== Exercise ==
Each line below must be transcribed with no word changed.

(Dataset entries)

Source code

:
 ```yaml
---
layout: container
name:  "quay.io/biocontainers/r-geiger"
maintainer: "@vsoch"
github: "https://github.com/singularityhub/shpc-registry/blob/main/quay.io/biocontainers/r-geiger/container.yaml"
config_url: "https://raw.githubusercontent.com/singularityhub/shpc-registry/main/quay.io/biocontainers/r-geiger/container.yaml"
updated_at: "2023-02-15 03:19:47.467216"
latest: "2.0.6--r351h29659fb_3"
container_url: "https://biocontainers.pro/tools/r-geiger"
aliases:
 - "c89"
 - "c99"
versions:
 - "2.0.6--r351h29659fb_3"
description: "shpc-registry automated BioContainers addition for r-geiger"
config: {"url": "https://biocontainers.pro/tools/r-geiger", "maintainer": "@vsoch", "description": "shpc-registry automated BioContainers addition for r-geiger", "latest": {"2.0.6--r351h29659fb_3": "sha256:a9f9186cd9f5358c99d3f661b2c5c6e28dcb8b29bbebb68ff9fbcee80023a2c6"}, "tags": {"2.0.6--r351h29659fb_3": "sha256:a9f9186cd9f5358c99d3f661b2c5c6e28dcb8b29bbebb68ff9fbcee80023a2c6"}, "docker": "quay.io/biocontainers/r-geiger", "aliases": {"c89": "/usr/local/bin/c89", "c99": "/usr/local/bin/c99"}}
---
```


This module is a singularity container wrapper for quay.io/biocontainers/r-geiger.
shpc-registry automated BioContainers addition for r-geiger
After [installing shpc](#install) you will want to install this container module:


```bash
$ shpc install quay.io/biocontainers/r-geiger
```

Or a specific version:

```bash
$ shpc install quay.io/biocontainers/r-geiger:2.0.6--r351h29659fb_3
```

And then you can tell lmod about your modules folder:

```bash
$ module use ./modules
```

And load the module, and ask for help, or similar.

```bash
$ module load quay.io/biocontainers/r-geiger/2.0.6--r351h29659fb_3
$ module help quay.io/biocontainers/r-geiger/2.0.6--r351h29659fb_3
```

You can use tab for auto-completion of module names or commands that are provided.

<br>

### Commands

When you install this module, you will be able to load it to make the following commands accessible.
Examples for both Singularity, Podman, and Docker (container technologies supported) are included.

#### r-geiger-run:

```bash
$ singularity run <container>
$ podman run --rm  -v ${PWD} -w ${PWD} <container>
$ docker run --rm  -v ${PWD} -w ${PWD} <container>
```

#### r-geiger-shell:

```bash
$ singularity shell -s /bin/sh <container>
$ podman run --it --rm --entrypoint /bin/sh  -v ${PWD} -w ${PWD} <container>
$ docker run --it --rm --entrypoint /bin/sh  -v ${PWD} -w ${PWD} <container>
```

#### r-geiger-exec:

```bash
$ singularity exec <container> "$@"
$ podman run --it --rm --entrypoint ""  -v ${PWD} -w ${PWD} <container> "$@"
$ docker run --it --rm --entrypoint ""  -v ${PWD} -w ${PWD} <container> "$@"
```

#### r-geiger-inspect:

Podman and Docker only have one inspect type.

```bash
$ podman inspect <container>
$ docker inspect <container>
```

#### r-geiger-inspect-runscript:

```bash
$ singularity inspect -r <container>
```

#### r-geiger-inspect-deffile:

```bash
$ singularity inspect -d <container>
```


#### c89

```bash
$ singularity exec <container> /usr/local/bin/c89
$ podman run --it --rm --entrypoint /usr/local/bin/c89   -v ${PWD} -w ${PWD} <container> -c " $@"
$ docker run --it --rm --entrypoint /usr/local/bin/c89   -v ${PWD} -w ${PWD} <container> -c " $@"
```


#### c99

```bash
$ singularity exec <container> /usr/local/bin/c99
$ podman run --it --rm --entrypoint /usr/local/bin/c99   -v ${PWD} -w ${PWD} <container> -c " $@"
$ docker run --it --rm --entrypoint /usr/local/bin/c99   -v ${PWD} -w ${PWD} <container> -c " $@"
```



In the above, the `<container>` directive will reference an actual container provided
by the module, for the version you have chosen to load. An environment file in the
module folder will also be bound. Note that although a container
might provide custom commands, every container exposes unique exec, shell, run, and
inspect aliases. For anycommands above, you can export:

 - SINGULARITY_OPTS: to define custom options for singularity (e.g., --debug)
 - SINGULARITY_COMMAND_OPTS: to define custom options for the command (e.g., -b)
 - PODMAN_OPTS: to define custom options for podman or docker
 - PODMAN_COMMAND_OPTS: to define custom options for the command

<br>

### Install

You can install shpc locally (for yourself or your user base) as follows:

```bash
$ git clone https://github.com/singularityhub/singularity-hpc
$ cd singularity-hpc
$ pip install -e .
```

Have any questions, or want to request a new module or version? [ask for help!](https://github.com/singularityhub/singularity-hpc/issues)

== Output for this task ==
Source code

:
 ```yaml
---
layout: container
name:  "quay.io/biocontainers/r-geiger"
maintainer: "@vsoch"
github: "https://github.com/singularityhub/shpc-registry/blob/main/quay.io/biocontainers/r-geiger/container.yaml"
config_url: "https://raw.githubusercontent.com/singularityhub/shpc-registry/main/quay.io/biocontainers/r-geiger/container.yaml"
updated_at: "2023-02-15 03:19:47.467216"
latest: "2.0.6--r351h29659fb_3"
container_url: "https://biocontainers.pro/tools/r-geiger"
aliases:
 - "c89"
 - "c99"
versions:
 - "2.0.6--r351h29659fb_3"
description: "shpc-registry automated BioContainers addition for r-geiger"
config: {"url": "https://biocontainers.pro/tools/r-geiger", "maintainer": "@vsoch", "description": "shpc-registry automated BioContainers addition for r-geiger", "latest": {"2.0.6--r351h29659fb_3": "sha256:a9f9186cd9f5358c99d3f661b2c5c6e28dcb8b29bbebb68ff9fbcee80023a2c6"}, "tags": {"2.0.6--r351h29659fb_3": "sha256:a9f9186cd9f5358c99d3f661b2c5c6e28dcb8b29bbebb68ff9fbcee80023a2c6"}, "docker": "quay.io/biocontainers/r-geiger", "aliases": {"c89": "/usr/local/bin/c89", "c99": "/usr/local/bin/c99"}}
---
```


This module is a singularity container wrapper for quay.io/biocontainers/r-geiger.
shpc-registry automated BioContainers addition for r-geiger
After [installing shpc](#install) you will want to install this container module:


```bash
$ shpc install quay.io/biocontainers/r-geiger
```

Or a specific version:

```bash
$ shpc install quay.io/biocontainers/r-geiger:2.0.6--r351h29659fb_3
```

And then you can tell lmod about your modules folder:

```bash
$ module use ./modules
```

And load the module, and ask for help, or similar.

```bash
$ module load quay.io/biocontainers/r-geiger/2.0.6--r351h29659fb_3
$ module help quay.io/biocontainers/r-geiger/2.0.6--r351h29659fb_3
```

You can use tab for auto-completion of module names or commands that are provided.

<br>

### Commands

When you install this module, you will be able to load it to make the following commands accessible.
Examples for both Singularity, Podman, and Docker (container technologies supported) are included.

#### r-geiger-run:

```bash
$ singularity run <container>
$ podman run --rm  -v ${PWD} -w ${PWD} <container>
$ docker run --rm  -v ${PWD} -w ${PWD} <container>
```

#### r-geiger-shell:

```bash
$ singularity shell -s /bin/sh <container>
$ podman run --it --rm --entrypoint /bin/sh  -v ${PWD} -w ${PWD} <container>
$ docker run --it --rm --entrypoint /bin/sh  -v ${PWD} -w ${PWD} <container>
```

#### r-geiger-exec:

```bash
$ singularity exec <container> "$@"
$ podman run --it --rm --entrypoint ""  -v ${PWD} -w ${PWD} <container> "$@"
$ docker run --it --rm --entrypoint ""  -v ${PWD} -w ${PWD} <container> "$@"
```

#### r-geiger-inspect:

Podman and Docker only have one inspect type.

```bash
$ podman inspect <container>
$ docker inspect <container>
```

#### r-geiger-inspect-runscript:

```bash
$ singularity inspect -r <container>
```

#### r-geiger-inspect-deffile:

```bash
$ singularity inspect -d <container>
```


#### c89

```bash
$ singularity exec <container> /usr/local/bin/c89
$ podman run --it --rm --entrypoint /usr/local/bin/c89   -v ${PWD} -w ${PWD} <container> -c " $@"
$ docker run --it --rm --entrypoint /usr/local/bin/c89   -v ${PWD} -w ${PWD} <container> -c " $@"
```


#### c99

```bash
$ singularity exec <container> /usr/local/bin/c99
$ podman run --it --rm --entrypoint /usr/local/bin/c99   -v ${PWD} -w ${PWD} <container> -c " $@"
$ docker run --it --rm --entrypoint /usr/local/bin/c99   -v ${PWD} -w ${PWD} <container> -c " $@"
```



In the above, the `<container>` directive will reference an actual container provided
by the module, for the version you have chosen to load. An environment file in the
module folder will also be bound. Note that although a container
might provide custom commands, every container exposes unique exec, shell, run, and
inspect aliases. For anycommands above, you can export:

 - SINGULARITY_OPTS: to define custom options for singularity (e.g., --debug)
 - SINGULARITY_COMMAND_OPTS: to define custom options for the command (e.g., -b)
 - PODMAN_OPTS: to define custom options for podman or docker
 - PODMAN_COMMAND_OPTS: to define custom options for the command

<br>

### Install

You can install shpc locally (for yourself or your user base) as follows:

```bash
$ git clone https://github.com/singularityhub/singularity-hpc
$ cd singularity-hpc
$ pip install -e .
```

Have any questions, or want to request a new module or version? [ask for help!](https://github.com/singularityhub/singularity-hpc/issues)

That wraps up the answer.